# Exciting activism



## NobodySpecial (Nov 22, 2013)

An organization that I support financially and with volunteerism just sent out their newsletter. It's WHBW (they don't call themselves Women Helping Battered women anymore because neither their supporters nor their clients are just women). Top news story. Get the word out that domestic violence does not just affect women! Then a story about the special challenges that male victims face.

WHBW serves all people regardless of gender association. 

I am a fan. Folks who are interested in this issue may have a new place to hang their hat.


----------



## chris007 (Jul 15, 2015)

Sounds promising, perhaps something I could get behind. Can you provide linkage to any of their official info, pages etc etc


----------



## NobodySpecial (Nov 22, 2013)

Google WHBW? They are not a small organization!


----------



## NobodySpecial (Nov 22, 2013)

Hmmm this just might be my state.


----------



## Faithful Wife (Oct 31, 2012)

Looks like they are only in one county in Vermont.

However, there are local shelters and programs no matter where anyone lives that people can volunteer or donate. Here is a site with a lot of links and resources:

Help for Abused Men: Escaping Domestic Violence by Women or Domestic Partners


----------



## NobodySpecial (Nov 22, 2013)

I could have sworn that I volunteered for then Women Helping Battered Women in another state. Huh.


----------



## Faithful Wife (Oct 31, 2012)

Every state has volunteer opportunities.

What is really needed for male victims of DV, I feel, is outreach programs.

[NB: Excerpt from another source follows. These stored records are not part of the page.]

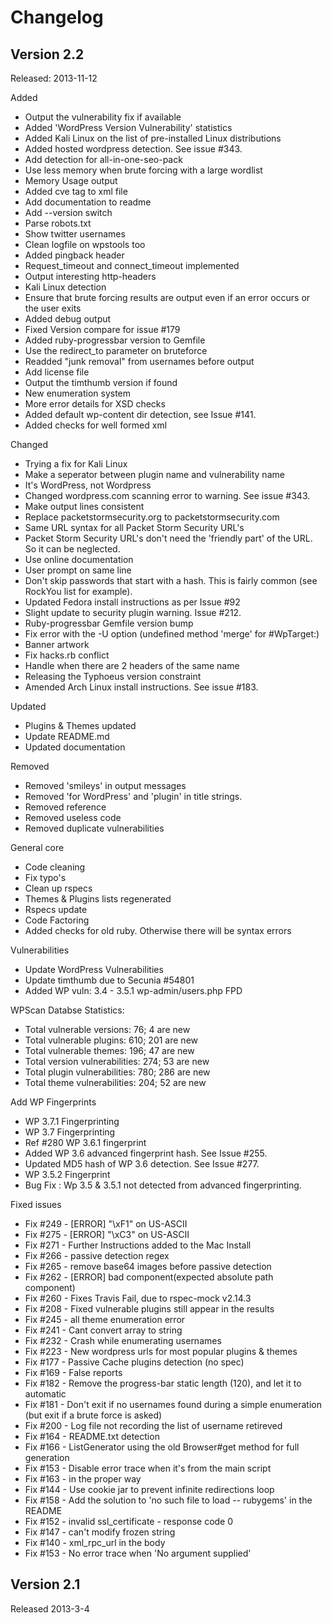 # Changelog

## Version 2.2 
Released: 2013-11-12

Added
* Output the vulnerability fix if available
* Added 'WordPress Version Vulnerability' statistics
* Added Kali Linux on the list of pre-installed Linux distributions
* Added hosted wordpress detection. See issue #343.
* Add detection for all-in-one-seo-pack
* Use less memory when brute forcing with a large wordlist
* Memory Usage output
* Added cve tag to xml file
* Add documentation to readme
* Add --version switch
* Parse robots.txt
* Show twitter usernames
* Clean logfile on wpstools too
* Added pingback header
* Request_timeout and connect_timeout implemented
* Output interesting http-headers
* Kali Linux detection
* Ensure that brute forcing results are output even if an error occurs or the user exits
* Added debug output
* Fixed Version compare for issue #179
* Added ruby-progressbar version to Gemfile
* Use the redirect_to parameter on bruteforce
* Readded "junk removal" from usernames before output
* Add license file
* Output the timthumb version if found
* New enumeration system
* More error details for XSD checks
* Added default wp-content dir detection, see Issue #141.
* Added checks for well formed xml

Changed
* Trying a fix for Kali Linux
* Make a seperator between plugin name and vulnerability name
* It's WordPress, not Wordpress
* Changed wordpress.com scanning error to warning. See issue #343.
* Make output lines consistent
* Replace packetstormsecurity.org to packetstormsecurity.com
* Same URL syntax for all Packet Storm Security URL's
* Packet Storm Security URL's don't need the 'friendly part' of the URL. So it can be neglected.
* Use online documentation
* User prompt on same line
* Don't skip passwords that start with a hash. This is fairly common (see RockYou list for example).
* Updated Fedora install instructions as per Issue #92
* Slight update to security plugin warning. Issue #212.
* Ruby-progressbar Gemfile version bump
* Fix error with the -U option (undefined method 'merge' for #WpTarget:)
* Banner artwork
* Fix hacks.rb conflict
* Handle when there are 2 headers of the same name
* Releasing the Typhoeus version constraint
* Amended Arch Linux install instructions. See issue #183.

Updated
* Plugins & Themes updated
* Update README.md
* Updated documentation

Removed
* Removed 'smileys' in output messages
* Removed 'for WordPress' and 'plugin' in title strings.
* Removed reference
* Removed useless code
* Removed duplicate vulnerabilities

General core
* Code cleaning
* Fix typo's
* Clean up rspecs
* Themes & Plugins lists regenerated
* Rspecs update
* Code Factoring
* Added checks for old ruby. Otherwise there will be syntax errors

Vulnerabilities
* Update WordPress Vulnerabilities
* Update timthumb due to Secunia #54801
* Added WP vuln: 3.4 - 3.5.1 wp-admin/users.php FPD

WPScan Databse Statistics:
* Total vulnerable versions: 76; 4 are new
* Total vulnerable plugins: 610; 201 are new
* Total vulnerable themes: 196; 47 are new
* Total version vulnerabilities: 274; 53 are new
* Total plugin vulnerabilities: 780; 286 are new
* Total theme vulnerabilities: 204; 52 are new

Add WP Fingerprints
* WP 3.7.1 Fingerprinting
* WP 3.7 Fingerprinting
* Ref #280 WP 3.6.1 fingerprint
* Added WP 3.6 advanced fingerprint hash. See Issue #255.
* Updated MD5 hash of WP 3.6 detection. See Issue #277.
* WP 3.5.2 Fingerprint
* Bug Fix : Wp 3.5 & 3.5.1 not detected from advanced fingerprinting.

Fixed issues
* Fix #249 - [ERROR] "\xF1" on US-ASCII
* Fix #275 - [ERROR] "\xC3" on US-ASCII
* Fix #271 - Further Instructions added to the Mac Install
* Fix #266 - passive detection regex
* Fix #265 - remove base64 images before passive detection
* Fix #262 - [ERROR] bad component(expected absolute path component)
* Fix #260 - Fixes Travis Fail, due to rspec-mock v2.14.3
* Fix #208 - Fixed vulnerable plugins still appear in the results
* Fix #245 - all theme enumeration error
* Fix #241 - Cant convert array to string
* Fix #232 - Crash while enumerating usernames
* Fix #223 - New wordpress urls for most popular plugins & themes
* Fix #177 - Passive Cache plugins detection (no spec)
* Fix #169 - False reports
* Fix #182 - Remove the progress-bar static length (120), and let it to automatic
* Fix #181 - Don't exit if no usernames found during a simple enumeration (but exit if a brute force is asked)
* Fix #200 - Log file not recording the list of username retireved
* Fix #164 - README.txt detection
* Fix #166 - ListGenerator using the old Browser#get method for full generation
* Fix #153 - Disable error trace when it's from the main script
* Fix #163 - in the proper way
* Fix #144 - Use cookie jar to prevent infinite redirections loop
* Fix #158 - Add the solution to 'no such file to load -- rubygems' in the README
* Fix #152 - invalid ssl_certificate - response code 0
* Fix #147 - can't modify frozen string
* Fix #140 - xml_rpc_url in the body
* Fix #153 - No error trace when 'No argument supplied'

## Version 2.1
Released 2013-3-4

Similar to mental health outreach, sometimes you have to go find them because they don't know they even should find you.


----------



## Wolf1974 (Feb 19, 2014)

Faithful Wife said:


> Every state has volunteer opportunities.
> 
> What is really needed for male victims of DV, I feel, is outreach programs. Similar to mental health outreach, sometimes you have to go find them because they don't know they even should find you.


Totally agree. We Don't have domestic violence shelters for men in this state we can refer to however we do have resource centers and information which I believe better serves men than shelters. I hope this trend will continue


----------